日記は、単なる出来事の記録にとどまらず、心の動きや思考の変化を可視化し、自分を深く理解するための優れた手段です。
しかし多くの人にとって、日記を 「継続的に書き続ける」 という行為には高いハードルが存在します。特に、忙しい日々の中で毎回文章を考える負担や、時間を確保する面倒さが挫折の原因となっています。

課題

  • 書く時間・気力の確保が難しい
  • 「何を書けばいいのか分からない」という迷いが継続を阻む
  • 書き溜めたとしても、活用方法が限定的(読み返す以外に使い道がない)

自分自身、日記を続けようとして何度も挫折してきました。
「今日あったことを、ただ書くだけ」でいいはずなのに、
毎回何を書けばいいか悩んだり、時間がなくて書けなかったりで、気づけば白紙のまま数日、数週間が経ってしまう。

それでも、ふと書けた日の文章を読み返してみると、
「あのとき何を考えてたか」「どう悩んでいたか」が言葉になっていて、
その蓄積が自分の理解につながる感覚がありました。

書けたときの価値は確かにある。でも、書き続けるのが難しい。

それなら、「書くこと」自体をもっと軽く、自然にできる仕組みがあればいいな。
そう思ってたどり着いたのが、AIエージェントとの対話による“話す日記” という形です

アプリの特徴

日記を書くという行為は、単に出来事を残すためだけのものではありません。
それは自分自身の感情や思考を言語化し、可視化するプロセスでもあります。

特に、忙しい日常の中では「なんとなくモヤモヤしていた」「言葉にできない疲れがあった」といった感覚が曖昧なまま流れてしまいがちです。
でも、そうした曖昧な感情こそ、書き留めておく価値がある。

AIaryでは、こうした日々の心の動きを、AIとの対話を通して無理なく言葉にしていく仕組みを提供しています。
ユーザーは深く考え込まなくても、問いに答えていくだけで思考を整理でき、
その結果として、自分自身への理解が少しずつ積み上がっていきます。

日記機能

AIアシスタント連携: Gemini APIを使用したAI対話形式の日記作成
感情トラッキング: 絵文字による感情記録機能
日付別管理: 日付ごとの日記作成・編集・削除
自動日記生成: AIが対話内容から日記を自動生成

表示・管理機能

カレンダービュー: 月単位でのビジュアル表示
統計ダッシュボード: 記録統計と実績バッジシステム
レスポンシブUI: Tailwind CSSによるモダンなデザイン

ユースケース

AIaryでは、日記の入力方法として「文字入力」と「音声入力」の2つを用意しています。
これにより、ユーザーはその日の状況や気分に応じて、より自然な形で日記を書けるようになっています。


🚃 仕事帰りの電車で、静かに1日を振り返る

仕事終わり、帰りの電車の中。
周囲に人はいても、スマートフォンで静かに文章を打つことはできる。そんなときは文字入力が最適です。

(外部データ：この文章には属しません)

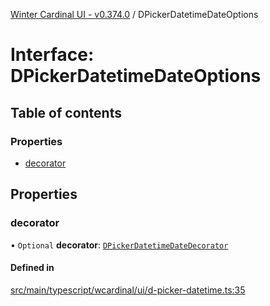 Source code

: [Winter Cardinal UI - v0.374.0](../index.md) / DPickerDatetimeDateOptions

# Interface: DPickerDatetimeDateOptions

## Table of contents

### Properties

- [decorator](DPickerDatetimeDateOptions.md#decorator)

## Properties

### decorator

• `Optional` **decorator**: [`DPickerDatetimeDateDecorator`](../index.md#dpickerdatetimedatedecorator)

#### Defined in

[src/main/typescript/wcardinal/ui/d-picker-datetime.ts:35](https://github.com/winter-cardinal/winter-cardinal-ui/blob/v0.310.1/src/main/typescript/wcardinal/ui/d-picker-datetime.ts#L35)
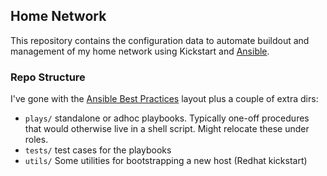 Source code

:## Home Network ##

This repository contains the configuration data to automate buildout
and management of my home network using Kickstart and
[Ansible](www.ansibleworks.com).


### Repo Structure ###

I've gone with the [Ansible Best Practices](http://www.ansibleworks.com/docs/playbooks_best_practices.html)
layout plus a couple of extra dirs:

* ``plays/`` standalone or adhoc playbooks. Typically one-off
  procedures that would otherwise live in a shell script. Might
  relocate these under roles.
* ``tests/`` test cases for the playbooks
* ``utils/`` Some utilities for bootstrapping a new host (Redhat
  kickstart)

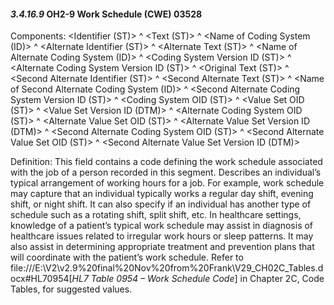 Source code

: #### *3.4.16.9* OH2-9 Work Schedule (CWE) 03528

Components: &lt;Identifier (ST)> ^ &lt;Text (ST)> ^ &lt;Name of Coding System (ID)> ^ &lt;Alternate Identifier (ST)> ^ &lt;Alternate Text (ST)> ^ &lt;Name of Alternate Coding System (ID)> ^ &lt;Coding System Version ID (ST)> ^ &lt;Alternate Coding System Version ID (ST)> ^ &lt;Original Text (ST)> ^ &lt;Second Alternate Identifier (ST)> ^ &lt;Second Alternate Text (ST)> ^ &lt;Name of Second Alternate Coding System (ID)> ^ &lt;Second Alternate Coding System Version ID (ST)> ^ &lt;Coding System OID (ST)> ^ &lt;Value Set OID (ST)> ^ &lt;Value Set Version ID (DTM)> ^ &lt;Alternate Coding System OID (ST)> ^ &lt;Alternate Value Set OID (ST)> ^ &lt;Alternate Value Set Version ID (DTM)> ^ &lt;Second Alternate Coding System OID (ST)> ^ &lt;Second Alternate Value Set OID (ST)> ^ &lt;Second Alternate Value Set Version ID (DTM)>

Definition: This field contains a code defining the work schedule associated with the job of a person recorded in this segment. Describes an individual’s typical arrangement of working hours for a job. For example, work schedule may capture that an individual typically works a regular day shift, evening shift, or night shift. It can also specify if an individual has another type of schedule such as a rotating shift, split shift, etc. In healthcare settings, knowledge of a patient’s typical work schedule may assist in diagnosis of healthcare issues related to irregular work hours or sleep patterns. It may also assist in determining appropriate treatment and prevention plans that will coordinate with the patient’s work schedule. Refer to file:///E:\V2\v2.9%20final%20Nov%20from%20Frank\V29_CH02C_Tables.docx#HL70954[_HL7 Table 0954 – Work Schedule Code_] in Chapter 2C, Code Tables, for suggested values.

その日の出来事を振り返りながら、AIからの問いかけに少しずつ答えていくことで、自然と日記が形になっていきます。

「今日はどんな一日だった?」「印象に残っていることは?」
無理に書こうとしなくても、問いに応じて思考が整理されていく感覚があります。


🏠 おうちでまったり、話すだけのながら日記体験

家に帰ってホッと一息ついたタイミングで、音声入力をオンにしてAIと会話を始めることもできます。
このモードでは、AIが順に質問を投げかけ、それに声で答えるだけで日記が自動生成されます。

一度音声入力を開始すれば、やり取りを終えるまで手を使う必要はありません。
家事をしながら、ソファでくつろぎながら、「ああ今日こんなことがあったなあ」と話すだけ。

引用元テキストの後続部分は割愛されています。